O verão acabou, dizia ele do seu portão, bem arrumadinho, já de banho tomado, e contava, mas contava para mamãe, nem mesmo me olhava, e eu abaixava meus olhos de peixinhos, contava que passara as férias de verão toda à casa da avó em Cabo Frio. Praia, sol, surfei, dizia atropeladamente, salivando, os olhinhos virando para um lado para o outro. Sabia que eu sei surfar Dona Janete? E mamãe sorria, admirada, é mesmo, mas tão menininho ainda, quantos anos, e ele respondia, vou fazer doze dona Janete, vou fazer doze anos em agosto. Mas já, ainda ontem era um menininho assim, Deus, como tempo corre, como o tempo corre, e perguntava por dona Sandra (mãe dele), e ele dizia com muito orgulho que a mãe estava dormindo para cantar a noite. Minha mãe é cantora, a Senhora sabia; Sei sim, respondia mamãe com um sorriso, inclinando a cabeça, enternecida, que menino lindinho, e a mãe é cantora, o pai pianista.

Vou ser professora, dizia eu para ele nesse sonho, e ele pegava a minha mão ensinava como segurar com firmeza no lápis e traçar uma letra, uma letra bem desenhada era o que podia ser no caderno de caligrafia. Ah, eu amava sentir a mão tépida dele sobre a minha pequenininha, gélida pelo alvoroço de estar tão perto dele. Mas sonho tinha esta atmosfera irreconhecível, confusa, eu sabia que tudo era um sonho, e quando acordei queria que o sonho voltasse, olhando o dia clarear aos poucos pela janela, entre a cortina semi cerrada, o raio de claridade tomando tudo, dando o tom real da atmosfera que me cercava. E naquele sonho aonde estávamos? O que nos rodeava era... Perdi, perdi para sempre, mas sinto a mão dele tocando a minha, parecia tão real, a voz dele entrando, dizendo, Suely vim brincar.

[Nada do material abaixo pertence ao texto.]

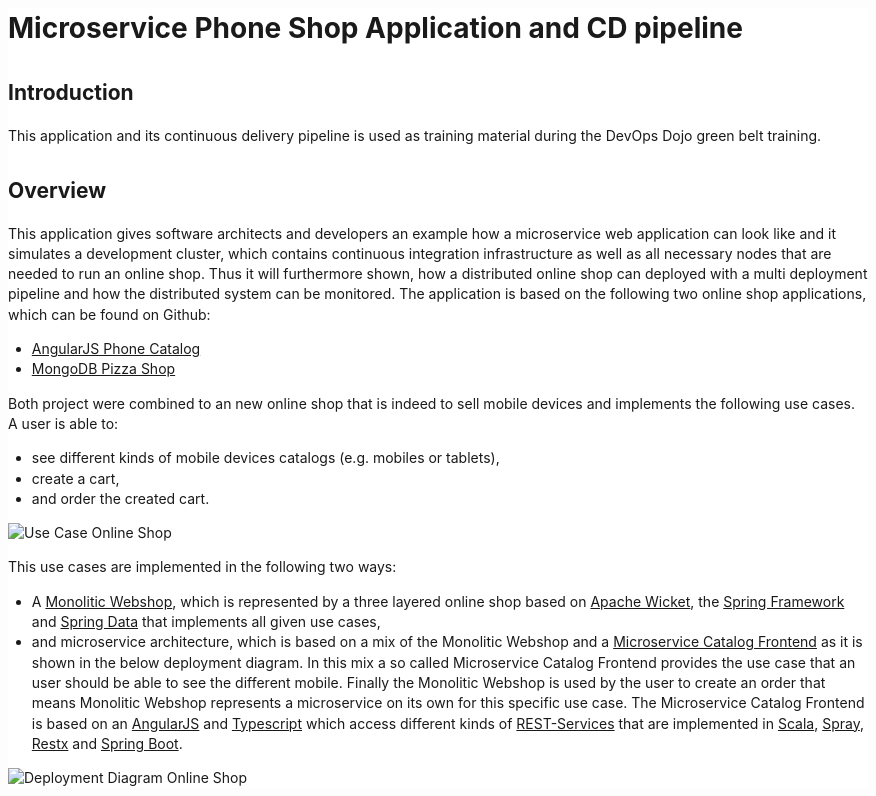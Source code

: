 # Microservice Phone Shop Application and CD pipeline

## Introduction
This application and its continuous delivery pipeline is used as training
material during the DevOps Dojo green belt training.

## Overview
This application gives software architects and developers an example how a
microservice web application can look like and it simulates a development
cluster, which contains continuous integration infrastructure as well as all
necessary nodes that are needed to run an online shop. Thus it will furthermore
shown, how a distributed online shop can deployed with a multi deployment
pipeline and how the distributed system can be monitored. The application is
based on the following two online shop applications, which can be found on
Github:
- [AngularJS Phone Catalog](https://github.com/angular/angular-phonecat)
- [MongoDB Pizza Shop](https://github.com/comsysto/mongodb-onlineshop)

Both project were combined to an new online shop that is indeed to sell mobile devices and implements the following use
cases. A user is able to:
- see different kinds of mobile devices catalogs (e.g. mobiles or tablets),
- create a cart,
- and order the created cart.

![Use Case Online Shop](https://raw.githubusercontent.com/devops-dojo/the-app/master/external/images/use_case_online_shop.png)

This use cases are implemented in the following two ways:

- A [Monolitic Webshop](https://github.com/devops-dojo/the-app/#monolith-appserver), which is represented by a three layered
  online shop based on [Apache Wicket](http://wicket.apache.org/), the [Spring Framework](http://projects.spring.io/spring-framework/)
  and [Spring Data](http://projects.spring.io/spring-data/) that implements all given use cases,
- and microservice architecture, which is based on a mix of the Monolitic Webshop and a [Microservice Catalog Frontend](https://github.com/devops-dojo/the-app/#microservice-appserver)
  as it is shown in the below deployment diagram. In this mix a so called Microservice Catalog Frontend provides the
  use case that an user should be able to see the different mobile. Finally the Monolitic Webshop is used by the user
  to create an order that means Monolitic Webshop represents a microservice on its own for this specific use case.
  The Microservice Catalog Frontend is based on an [AngularJS](https://angularjs.org/) and [Typescript](http://www.typescriptlang.org/)
  which access different kinds of [REST-Services](http://en.wikipedia.org/wiki/Representational_state_transfer) that are
  implemented in [Scala](http://www.scala-lang.org/), [Spray](http://spray.io/), [Restx](http://restx.io/) and [Spring Boot](http://projects.spring.io/spring-boot/).

![Deployment Diagram Online Shop](https://raw.githubusercontent.com/devops-dojo/the-app/master/external/images/deployment_diagramm_online_shop.png)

A casinha de bonecas, sob aquele dossel armado com lençol entre o toucador e a cômoda, e sobre o tapete o conjuntinho de chá com as xicrinhas de plástico branco com desenhinhos de florinhas vermelhas em relevo; o bulezinho de plástico branco com rosas vermelhas em relevo. Tudo tão bonitinho, junto com as seis bonecas louras e morenas, duas de rosto de porcelana, almofadinhas enfeitadas com coelhinhos. Tomei sobre o regaço a bonequinha loura de rosto de plástico, com vestidinho azul e toquinha da mesma cor. Os dedinhos frágeis, moles, os olhinhos azuis, azuis de contas de vidro, como os olhos dele, Michel, o menino tão lindinho, filho da mãe cantora e do pai pianista que morava ali quase em frente, mas que nem a olhava. Menino metido, disse Telma que vinha às vezes brincar. Não, não Telma, ele não é metido, é porque a mãe é cantora, o pai pianista. Telma pegava assim uma boneca, uma de rosto de porcelana, levava ao colo, alisava a franja, ficava fazendo um momo com seus lábios grossos, que vovó chamava “beiçuda”, “negra beiçuda”, e dizia, está bom, pai pianista, mãe cantora, é prostituta e cafetão, isto sim. Aquilo era de assustar, nessa hora eu tive vontade de concordar com vovó, e gritar na cara de Telma, que ela era uma “negra beiçuda” mesmo, “negra beiçuda”, mas fechei os olhos, respirei fundo, e disse indagando de onde tirara aquilo, ela, Telma, onde ouvira isto. Meu pai que disse, meu pai que disse, respondia bicuda ainda, bicuda era o que mamãe dizia dela, rindo, achando-a até engraçadinha, não concordando com todo aquele menoscabo de vovó, todavia desculpando, vovó afinal era uma mulher do século dezenove.

Arre estava mesmo com raiva de Telma, dizer um descalabro daquele dos pais de um menininho tão lindo como Michel, isto que não, e ela continuou dizendo, aceitando o chá de brincadeirinha que eu a servi numa das lindas xicrinhas , que pagavam o colégio caro do “moleque” – usou “moleque” com uma petulância, “negra beiçuda” (não pude conter) – com o dinheiro “sujo”, sim dinheiro “sujo”. Dinheiro “negro”, disse e ela me olhou, mas sem espanto nos olhos, tal como se não quisesse aceitar a ofensa que sabia.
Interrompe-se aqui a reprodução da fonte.